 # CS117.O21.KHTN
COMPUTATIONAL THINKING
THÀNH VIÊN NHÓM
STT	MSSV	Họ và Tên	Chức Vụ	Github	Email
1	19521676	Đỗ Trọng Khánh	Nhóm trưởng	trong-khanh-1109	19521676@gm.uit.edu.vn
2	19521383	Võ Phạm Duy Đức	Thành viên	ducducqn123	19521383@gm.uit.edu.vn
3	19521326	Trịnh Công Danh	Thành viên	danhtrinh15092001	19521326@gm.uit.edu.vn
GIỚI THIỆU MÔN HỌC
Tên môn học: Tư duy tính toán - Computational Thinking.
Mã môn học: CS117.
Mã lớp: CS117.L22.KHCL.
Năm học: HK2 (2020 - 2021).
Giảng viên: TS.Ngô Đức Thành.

========

What the exercise asks:
Your task is to retype the complete material exactly as it was given.

Task response:
 # CS117.O21.KHTN
COMPUTATIONAL THINKING
THÀNH VIÊN NHÓM
STT	MSSV	Họ và Tên	Chức Vụ	Github	Email
1	19521676	Đỗ Trọng Khánh	Nhóm trưởng	trong-khanh-1109	19521676@gm.uit.edu.vn
2	19521383	Võ Phạm Duy Đức	Thành viên	ducducqn123	19521383@gm.uit.edu.vn
3	19521326	Trịnh Công Danh	Thành viên	danhtrinh15092001	19521326@gm.uit.edu.vn
GIỚI THIỆU MÔN HỌC
Tên môn học: Tư duy tính toán - Computational Thinking.
Mã môn học: CS117.
Mã lớp: CS117.L22.KHCL.
Năm học: HK2 (2020 - 2021).
Giảng viên: TS.Ngô Đức Thành.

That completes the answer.